Research shows that not all students and families can participate in school choice. A study in Vancouver, for example, shows that parents’ ability to choose schools depends on their income and, relatedly, where they live. A study in Toronto found that white, affluent students are over-represented in specialized arts programs and secondary schools, while researchers found that Vancouver’s Indigenous students are less likely to attend specialized secondary school programs than their non-Indigenous peers.
Public education is supposed to privilege collective benefits of education over private ones. Policies that position families and students as consumers and enable them to select and pay for better resources and opportunities in public schools turn this commitment on its head: public education is constructed primarily as a private — rather than a collective — good.
Crisis and change
While we don’t yet know if the pods will outlast the pandemic, crises are known to facilitate education privatization. Researchers Antoni Verger, Clara Fontdevilla and Adrián Zancajo at the Universitat Autònoma de Barcelona explain that this happens because crises provide opportunities to test new ideas. Also, they note that the sense of urgency experienced following a catastrophe means that transparent and democratic debates are less likely to happen; consequently, controversial policies are introduced more easily. And changes implemented immediately following crises may endure.
The expansion of charter schools in New Orleans following Hurricane Katrina is a case in point. The urgent need to reopen schools meant city residents were willing to accept policies they’d previously resisted. Local school districts invited philanthropists and foundations to rebuild schools in the city and operate them as charter schools. Charter schools are typically governed by a corporate body (a charter board) rather than a democratically elected school board.
Charter school opponents in New Orleans found it hard to organize to contest the reforms since many of them had been displaced by the storm. Today, every publicly funded school in New Orleans is a charter school.
Alberta’s Premier Jason Kenney introduced legislation to increase the number of charter schools in the province in May, after schools closed due to the pandemic.
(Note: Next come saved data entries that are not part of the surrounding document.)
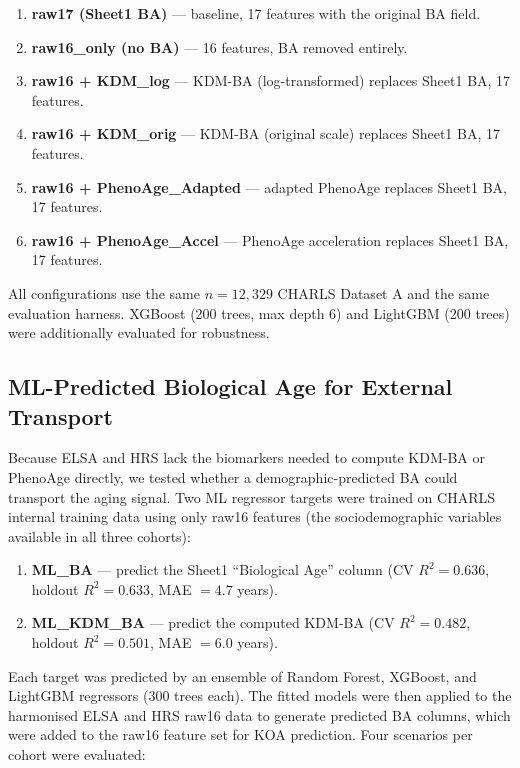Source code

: \documentclass[11pt,a4paper]{article}
\begin{document}
\begin{enumerate}
  \item \textbf{raw17 (Sheet1 BA)} --- baseline, 17 features with the original BA field.
  \item \textbf{raw16\_only (no BA)} --- 16 features, BA removed entirely.
  \item \textbf{raw16 + KDM\_log} --- KDM-BA (log-transformed) replaces Sheet1 BA, 17 features.
  \item \textbf{raw16 + KDM\_orig} --- KDM-BA (original scale) replaces Sheet1 BA, 17 features.
  \item \textbf{raw16 + PhenoAge\_Adapted} --- adapted PhenoAge replaces Sheet1 BA, 17 features.
  \item \textbf{raw16 + PhenoAge\_Accel} --- PhenoAge acceleration replaces Sheet1 BA, 17 features.
\end{enumerate}

All configurations use the same $n=12{,}329$ CHARLS Dataset A and the same evaluation harness.
XGBoost (200 trees, max depth 6) and LightGBM (200 trees) were additionally evaluated for
robustness.

\subsection{ML-Predicted Biological Age for External Transport}
\label{sec:ml-ba}

Because ELSA and HRS lack the biomarkers needed to compute KDM-BA or PhenoAge directly, we tested
whether a demographic-predicted BA could transport the aging signal. Two ML regressor targets were
trained on CHARLS internal training data using only raw16 features (the sociodemographic variables
available in all three cohorts):

\begin{enumerate}
  \item \textbf{ML\_BA} --- predict the Sheet1 ``Biological Age'' column (CV $R^2=0.636$,
        holdout $R^2=0.633$, MAE $=4.7$ years).
  \item \textbf{ML\_KDM\_BA} --- predict the computed KDM-BA (CV $R^2=0.482$,
        holdout $R^2=0.501$, MAE $=6.0$ years).
\end{enumerate}

Each target was predicted by an ensemble of Random Forest, XGBoost, and LightGBM regressors
(300 trees each). The fitted models were then applied to the harmonised ELSA and HRS raw16
data to generate predicted BA columns, which were added to the raw16 feature set for KOA
prediction. Four scenarios per cohort were evaluated:
\end{document}

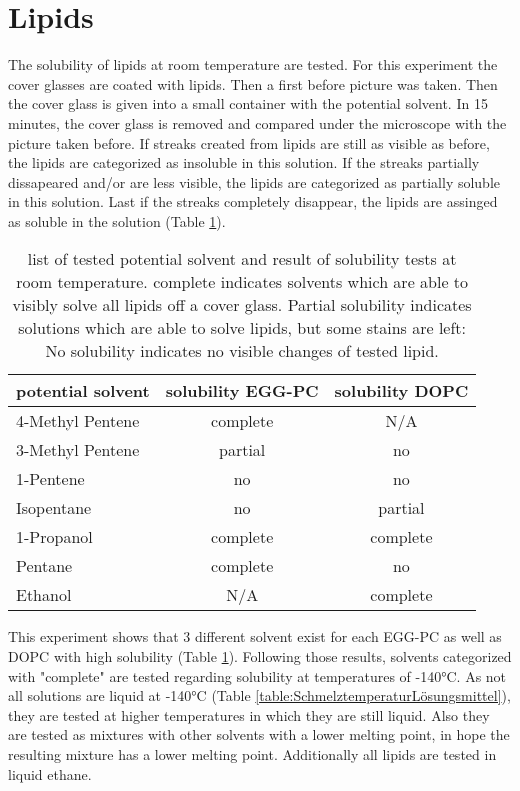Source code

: 

\section{Lipids}

The solubility of lipids at room temperature are tested. For this experiment the cover glasses are coated with lipids. Then a first before picture was taken. Then the cover glass is given into a small container with the potential solvent. In 15 minutes, the cover glass is removed and compared under the microscope with the picture taken before. If streaks created from lipids are still as visible as before, the lipids are categorized as insoluble in this solution. If the streaks partially dissapeared and/or are less visible, the lipids are categorized as partially soluble in this solution. Last if the streaks completely disappear, the lipids are assinged as soluble in the solution (Table \ref{table:LoeslichkeitRaumtemperatur}).


\begin{table}[hbt!]
	\centering
	\begin{tabular}{|l|c|c|}
		\hline
		potential solvent & solubility EGG-PC & solubility DOPC \\
		\hline
		\hline
		4-Methyl Pentene & complete & N/A  \\ 
		\hline
		3-Methyl Pentene & partial & no \\
		\hline
		1-Pentene & no & no \\
		\hline
		Isopentane & no & partial\\
		\hline
		1-Propanol & complete & complete\\
		\hline
		Pentane & complete & no\\
		\hline
		Ethanol & N/A & complete\\
		\hline
	\end{tabular}
	\caption{list of tested potential solvent and result of solubility tests at room temperature. complete indicates solvents which are able to visibly solve all lipids off a cover glass. Partial solubility indicates solutions which are able to solve lipids, but some stains are left: No solubility indicates no visible changes of tested lipid.}
	\label{table:LoeslichkeitRaumtemperatur}
\end{table}

This experiment shows that 3 different solvent exist for each EGG-PC as well as DOPC with high solubility (Table \ref{table:LoeslichkeitRaumtemperatur}). Following those results, solvents categorized with "complete" are tested regarding solubility at temperatures of -140°C. As not all solutions are liquid at -140°C (Table \ref{table:SchmelztemperaturLösungsmittel}), they are tested at higher temperatures in which they are still liquid. Also they are tested as mixtures with other solvents with a lower melting point, in hope the resulting mixture has a lower melting point. Additionally all lipids are tested in liquid ethane.

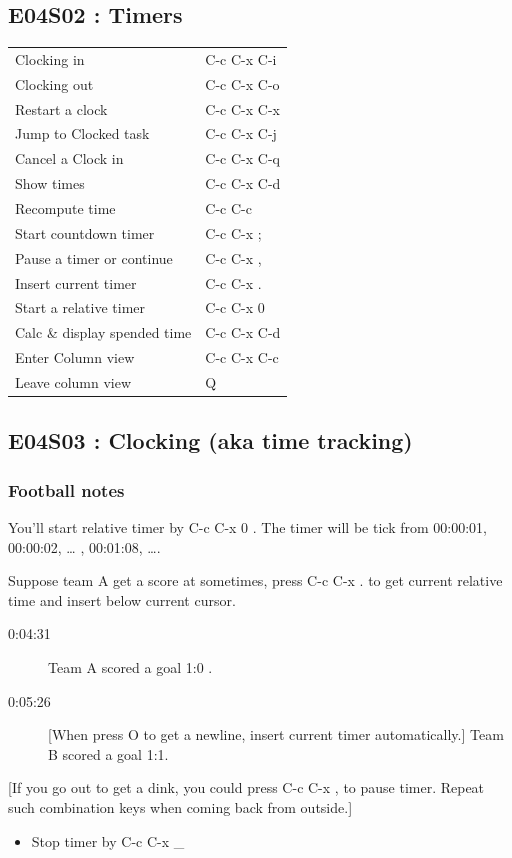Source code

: \documentclass[11pt]{article}
\begin{document}
\subsection{E04S02 : Timers}
\label{sec:org6aa86a4}
\begin{center}
\begin{tabular}{ll}
\hline
Clocking in &  C-c C-x C-i \\
Clocking out &  C-c C-x C-o \\
Restart a clock &  C-c C-x C-x \\
Jump to Clocked task &  C-c C-x C-j \\
Cancel a Clock in &  C-c C-x C-q \\
Show times &  C-c C-x C-d \\
Recompute time &  C-c C-c \\
Start countdown timer &  C-c C-x ; \\
Pause a timer or continue &  C-c C-x , \\
Insert current timer &  C-c C-x . \\
Start a relative timer &  C-c C-x 0 \\
Calc \& display spended time &  C-c C-x C-d \\
Enter Column view &  C-c C-x C-c \\
Leave column view &  Q \\
\hline
\end{tabular}
\end{center}

\subsection{E04S03 : Clocking (aka time tracking)}
\label{sec:org4f30f51}
\subsubsection{Football notes}
\label{sec:org5e88979}

You'll start relative timer by  C-c C-x 0 
. The timer will be tick from 00:00:01, 00:00:02, \ldots{} , 00:01:08, \ldots{}.

Suppose team A get a score at sometimes, press  C-c C-x .
 to get current relative time and insert below current
cursor.

\begin{description}
\item[{0:04:31}] Team A scored a goal 1:0 .
\item[{0:05:26}] [When press  O  to get a
newline, insert current timer automatically.] Team B scored
a goal 1:1.
\end{description}
[If you go out to get a dink, you could press  C-c C-x ,  
 to pause timer. Repeat such combination keys when coming back from outside.]
\begin{itemize}
\item Stop timer by  C-c C-x \_
\end{itemize}
\end{document}
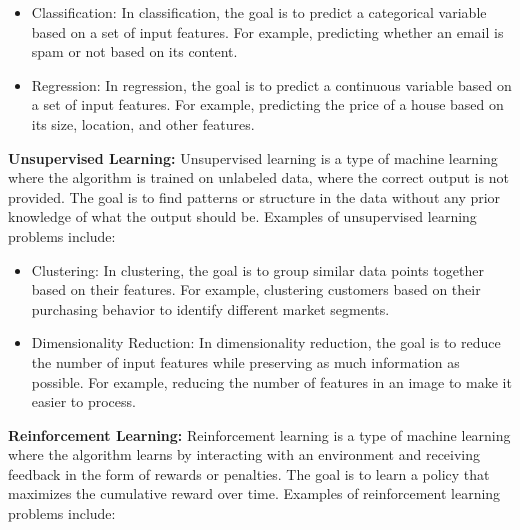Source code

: \documentclass{article}
\begin{document}
\begin{itemize}
\item Classification: In classification, the goal is to predict a categorical variable based on a set of input features. For example, predicting whether an email is spam or not based on its content.
\item Regression: In regression, the goal is to predict a continuous variable based on a set of input features. For example, predicting the price of a house based on its size, location, and other features.
\end{itemize}
\textbf{Unsupervised Learning:}
Unsupervised learning is a type of machine learning where the algorithm is trained on unlabeled data, where the correct output is not provided. The goal is to find patterns or structure in the data without any prior knowledge of what the output should be. Examples of unsupervised learning problems include:

\begin{itemize}
\item Clustering: In clustering, the goal is to group similar data points together based on their features. For example, clustering customers based on their purchasing behavior to identify different market segments.
\item Dimensionality Reduction: In dimensionality reduction, the goal is to reduce the number of input features while preserving as much information as possible. For example, reducing the number of features in an image to make it easier to process.
\end{itemize}
\textbf{Reinforcement Learning:}
Reinforcement learning is a type of machine learning where the algorithm learns by interacting with an environment and receiving feedback in the form of rewards or penalties. The goal is to learn a policy that maximizes the cumulative reward over time. Examples of reinforcement learning problems include:
\end{document}
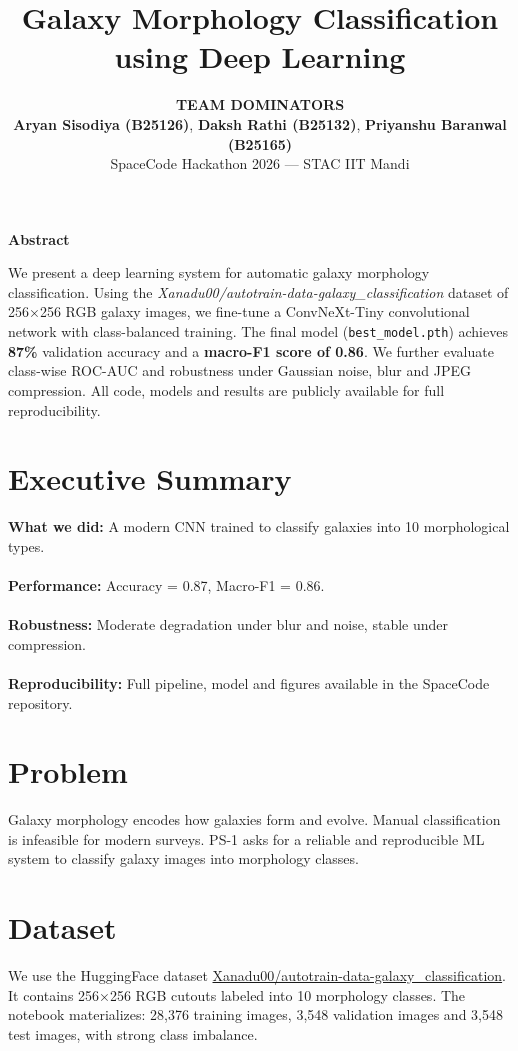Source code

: \documentclass[11pt,a4paper]{article}
\title{\textbf{\Large Galaxy Morphology Classification using Deep Learning}}
\author{
\textbf{\MakeUppercase{TEAM DOMINATORS}}\\
\textbf{Aryan Sisodiya (B25126)}, \textbf{Daksh Rathi (B25132)}, \textbf{Priyanshu Baranwal (B25165)}\\
SpaceCode Hackathon 2026 — STAC IIT Mandi
}
\date{}
\begin{document}
\maketitle

\begin{center}
{\large\textbf{Abstract}}
\end{center}
We present a deep learning system for automatic galaxy morphology classification. Using the
\emph{Xanadu00/autotrain-data-galaxy\_classification} dataset of 256×256 RGB galaxy images, we fine-tune a
ConvNeXt-Tiny convolutional network with class-balanced training. The final model
(\texttt{best\_model.pth}) achieves \textbf{87\%} validation accuracy and a \textbf{macro-F1 score of 0.86}.
We further evaluate class-wise ROC-AUC and robustness under Gaussian noise, blur and JPEG compression.
All code, models and results are publicly available for full reproducibility.

\section*{Executive Summary}
\textbf{What we did:} A modern CNN trained to classify galaxies into 10 morphological types.\\\\  
\textbf{Performance:} Accuracy = 0.87, Macro-F1 = 0.86.\\\\  
\textbf{Robustness:} Moderate degradation under blur and noise, stable under compression.\\\\  
\textbf{Reproducibility:} Full pipeline, model and figures available in the SpaceCode repository.

\section{Problem}
Galaxy morphology encodes how galaxies form and evolve. Manual classification is infeasible for modern surveys.
PS-1 asks for a reliable and reproducible ML system to classify galaxy images into morphology classes.

\section{Dataset}
We use the HuggingFace dataset
\href{https://huggingface.co/datasets/Xanadu00/autotrain-data-galaxy_classification}{Xanadu00/autotrain-data-galaxy\_classification}.
It contains 256×256 RGB cutouts labeled into 10 morphology classes. The notebook materializes:
28,376 training images, 3,548 validation images and 3,548 test images, with strong class imbalance.
\end{document}
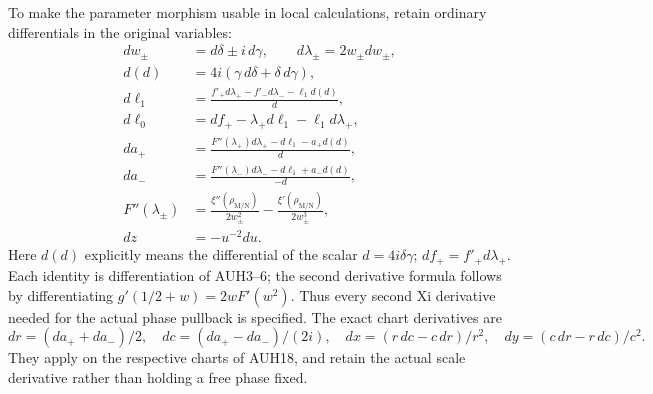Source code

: To make the parameter morphism usable in local calculations, retain
ordinary differentials in the original variables:
\[
\begin{aligned}
 dw_\pm&=d\delta\pm i\,d\gamma,\qquad
 d\lambda_\pm=2w_\pm dw_\pm,\\
 d(d)&=4i(\gamma\,d\delta+\delta\,d\gamma),\\
 d\ell_1&=\frac{f'_+d\lambda_+-f'_-d\lambda_--\ell_1d(d)}{d},\\
 d\ell_0&=df_+-\lambda_+d\ell_1-\ell_1d\lambda_+,\\
 da_+&=\frac{F''(\lambda_+)d\lambda_+-d\ell_1-a_+d(d)}{d},\\
 da_-&=\frac{F''(\lambda_-)d\lambda_--d\ell_1+a_-d(d)}{-d},\\
 F''(\lambda_\pm)&=
   \frac{\xi''(\rho_{\mathrm M/\mathrm N})}{2w_\pm^2}
  -\frac{\xi'(\rho_{\mathrm M/\mathrm N})}{2w_\pm^3},\\
 dz&=-u^{-2}du.
\end{aligned}\tag{AUH27}
\]
Here $d(d)$ explicitly means the differential of the scalar
$d=4i\delta\gamma$; $df_+=f'_+d\lambda_+$.
Each identity is differentiation of AUH3--6; the second derivative
formula follows by differentiating $g'(1/2+w)=2wF'(w^2)$.
Thus every second Xi derivative needed for the actual phase
pullback is specified.  The exact chart derivatives are
\[
 dr=(da_++da_-)/2,\quad dc=(da_+-da_-)/(2i),\quad
 dx=(r\,dc-c\,dr)/r^2,\quad
 dy=(c\,dr-r\,dc)/c^2.
 \tag{AUH28}
\]
They apply on the respective charts of AUH18, and retain the
actual scale derivative rather than holding a free phase fixed.

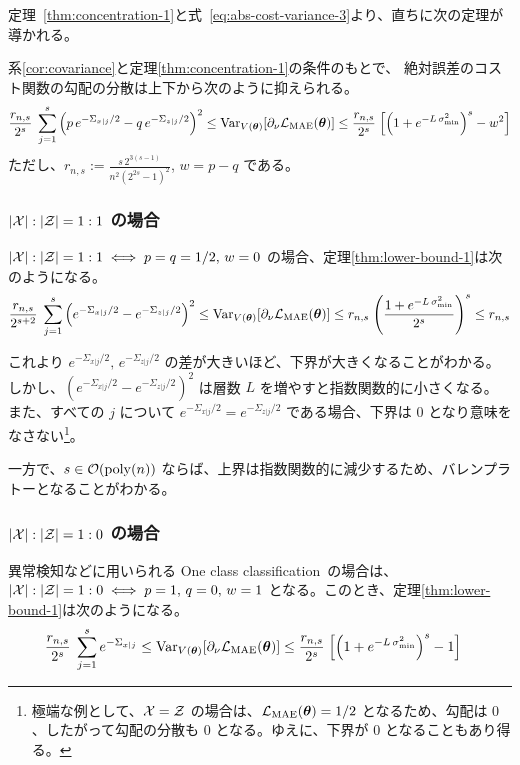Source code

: 定理~\ref{thm:concentration-1}と式~\eqref{eq:abs-cost-variance-3}より、直ちに次の定理が導かれる。
\begin{screen}
    \begin{theorem}\label{thm:lower-bound-1}
        系\ref{cor:covariance}と定理\ref{thm:concentration-1}の条件のもとで、
        絶対誤差のコスト関数の勾配の分散は上下から次のように抑えられる。
        \begin{align}
            \frac{r_{n,s}}{2^s}\;
            \sum_{j=1}^s \qty(p\,e^{-\Sigma_{x|j}/2} - q\,e^{-\Sigma_{z|j}/2})^2
            \leq \operatorname{Var}_{V(\boldsymbol{\theta})}[\partial_\nu\mathcal{L}_{\mathrm{MAE}}(\boldsymbol{\theta})]
            \leq \frac{r_{n,s}}{2^s}\;\qty[\qty(1 + e^{-L\,\sigma_{\min}^2})^s - w^2]
        \end{align}
        ただし、$r_{n,s} := \frac{s\,2^{3(s-1)}}{n^2(2^{2s}-1)^2}$, $w = p - q$ である。
    \end{theorem}
\end{screen}

\subsubsection{$|\mathcal{X}|:|\mathcal{Z}| = 1:1$ の場合}
$|\mathcal{X}|:|\mathcal{Z}| = 1:1 \iff p = q = 1/2,\, w = 0$ の場合、定理\ref{thm:lower-bound-1}は次のようになる。
\begin{align}
    \frac{r_{n,s}}{2^{s+2}}\;
    \sum_{j=1}^s
    \qty(e^{-\Sigma_{x|j}/2}- e^{-\Sigma_{z|j}/2})^2
    \leq \operatorname{Var}_{V(\boldsymbol{\theta})}[\partial_\nu\mathcal{L}_{\mathrm{MAE}}(\boldsymbol{\theta})]
    \leq r_{n,s}\;\qty(\frac{1 + e^{-L\,\sigma_{\min}^2}}{2^s})^s
    \leq r_{n,s}
\end{align}

これより $e^{-\Sigma_{x|j}/2},\,e^{-\Sigma_{z|j}/2}$ の差が大きいほど、下界が大きくなることがわかる。しかし、$(e^{-\Sigma_{x|j}/2}- e^{-\Sigma_{z|j}/2})^2$ は層数 $L$ を増やすと指数関数的に小さくなる。
また、すべての $j$ について $e^{-\Sigma_{x|j}/2} = e^{-\Sigma_{z|j}/2}$ である場合、下界は $0$ となり意味をなさない\footnote{極端な例として、$\mathcal{X} = \mathcal{Z}$ の場合は、$\mathcal{L}_{\mathrm{MAE}}(\boldsymbol{\theta}) = 1/2$ となるため、勾配は $0$、したがって勾配の分散も $0$ となる。ゆえに、下界が $0$ となることもあり得る。}。

一方で、$s \in \order{\poly(n)}$ ならば、上界は指数関数的に減少するため、バレンプラトーとなることがわかる。

\subsubsection{$|\mathcal{X}|:|\mathcal{Z}| = 1:0$ の場合}
異常検知などに用いられる One class classification~\cite{khan2014oneclass}の場合は、$|\mathcal{X}|:|\mathcal{Z}| = 1:0 \iff p = 1,\, q = 0,\, w = 1$ となる。このとき、定理\ref{thm:lower-bound-1}は次のようになる。
\begin{align*}
    &\frac{r_{n,s}}{2^s}\;
    \sum_{j=1}^s e^{-\Sigma_{x|j}}
    \leq \operatorname{Var}_{V(\boldsymbol{\theta})}[\partial_\nu\mathcal{L}_{\mathrm{MAE}}(\boldsymbol{\theta})]
    \leq \frac{r_{n,s}}{2^s}\;\qty[\qty(1 + e^{-L\,\sigma_{\min}^2})^s - 1]
\end{align*}

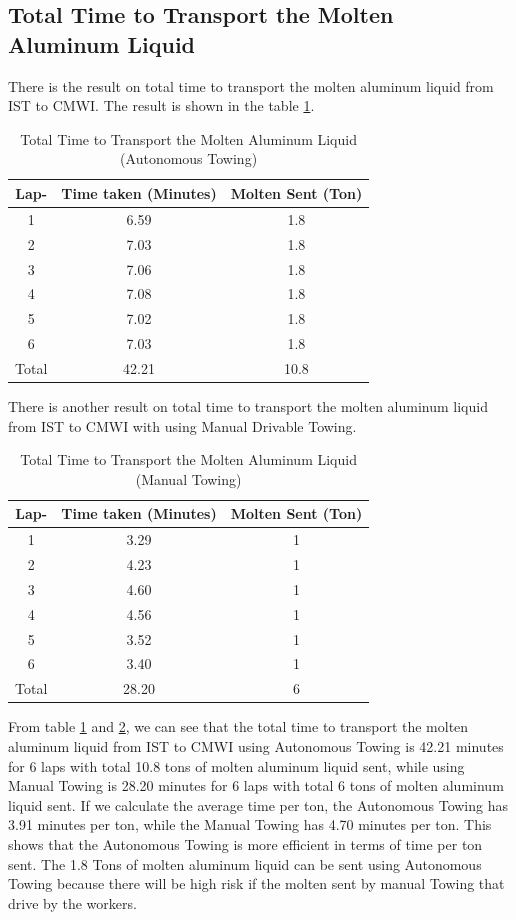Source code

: \documentclass[conference, a4paper]{IEEEtran}[2015/08/26]
\begin{document}
\subsection{Total Time to Transport the Molten Aluminum Liquid}
There is the result on total time to transport the molten aluminum liquid from IST to CMWI. The result is shown in the table \ref{tab:total_time_transport}.
\begin{table}[H]
	\centering
	\caption{Total Time to Transport the Molten Aluminum Liquid (Autonomous Towing)}
	\label{tab:total_time_transport}
	\begin{tabular}{|c|c|c|}
		\hline
		\textbf{Lap-} & \textbf{Time taken (Minutes)} & \textbf{Molten Sent (Ton)} \\ \hline
		1 & 6.59 & 1.8 \\ \hline
		2 & 7.03 & 1.8 \\ \hline
		3 & 7.06 & 1.8 \\ \hline
		4 & 7.08 & 1.8 \\ \hline
		5 & 7.02 & 1.8 \\ \hline
		6 & 7.03 & 1.8 \\ \hline
		Total & 42.21 & 10.8 \\ \hline
	\end{tabular}
\end{table} 

There is another result on total time to transport the molten aluminum liquid from IST to CMWI with using Manual Drivable Towing. 

\begin{table}[H]
	\centering
	\caption{Total Time to Transport the Molten Aluminum Liquid (Manual Towing)}
	\label{tab:total_time_transport_manual}
	\begin{tabular}{|c|c|c|}
		\hline
		\textbf{Lap-} & \textbf{Time taken (Minutes)} & \textbf{Molten Sent (Ton)} \\ \hline
		1 & 3.29 & 1 \\ \hline
		2 & 4.23 & 1 \\ \hline
		3 & 4.60 & 1 \\ \hline
		4 & 4.56 & 1 \\ \hline
		5 & 3.52 & 1 \\ \hline
		6 & 3.40 & 1 \\ \hline
		Total & 28.20 & 6 \\ \hline
	\end{tabular}
\end{table} 

From table \ref{tab:total_time_transport} and \ref{tab:total_time_transport_manual}, we can see that the total time to transport the molten aluminum liquid from IST to CMWI using Autonomous Towing is 42.21 minutes for 6 laps with total 10.8 tons of molten aluminum liquid sent, while using Manual Towing is 28.20 minutes for 6 laps with total 6 tons of molten aluminum liquid sent. If we calculate the average time per ton, the Autonomous Towing has 3.91 minutes per ton, while the Manual Towing has 4.70 minutes per ton. This shows that the Autonomous Towing is more efficient in terms of time per ton sent. The 1.8 Tons of molten aluminum liquid can be sent using Autonomous Towing because there will be high risk if the molten sent by manual Towing that drive by the workers.
\end{document}
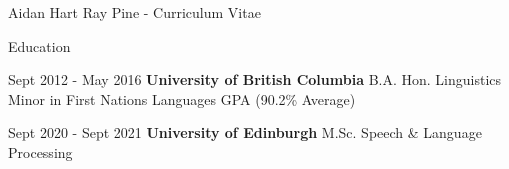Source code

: \documentclass[12pt]{letter}
\date{}
\begin{document}
        \begin{cv}{ Aidan Hart Ray Pine  \space - \space   Curriculum Vitae}
        \vspace{1mm}
      \begin{cvlist}{Education}
                        
                    \item[Sept 2012 - May 2016] \textbf{University of British Columbia}
                \newline B.A. Hon. Linguistics
                \newline Minor in First Nations Languages
                 GPA (90.2\% Average)
        
                        
                    \item[Sept 2020 - Sept 2021] \textbf{University of Edinburgh}
                \newline M.Sc. Speech \& Language Processing
                \newline 
                \newline 
        
                    \end{cvlist}
        

\end{cv}
\end{document}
Reproducing social inequalities
School choice and many other education privatization policies call on parents to assume a greater responsibility for their children’s schooling and success. The turn to pandemic pods and fundraising for personal protective equipment and other COVID-related safety items suggest some parents are now accepting responsibility for ensuring their kids’ learning environments are safe.
Education privatization undermines democratic commitments to equity, equality and inclusion by creating and reproducing social inequalities.
Sue Winton is an associate professor in the faculty of education at York University, Canada.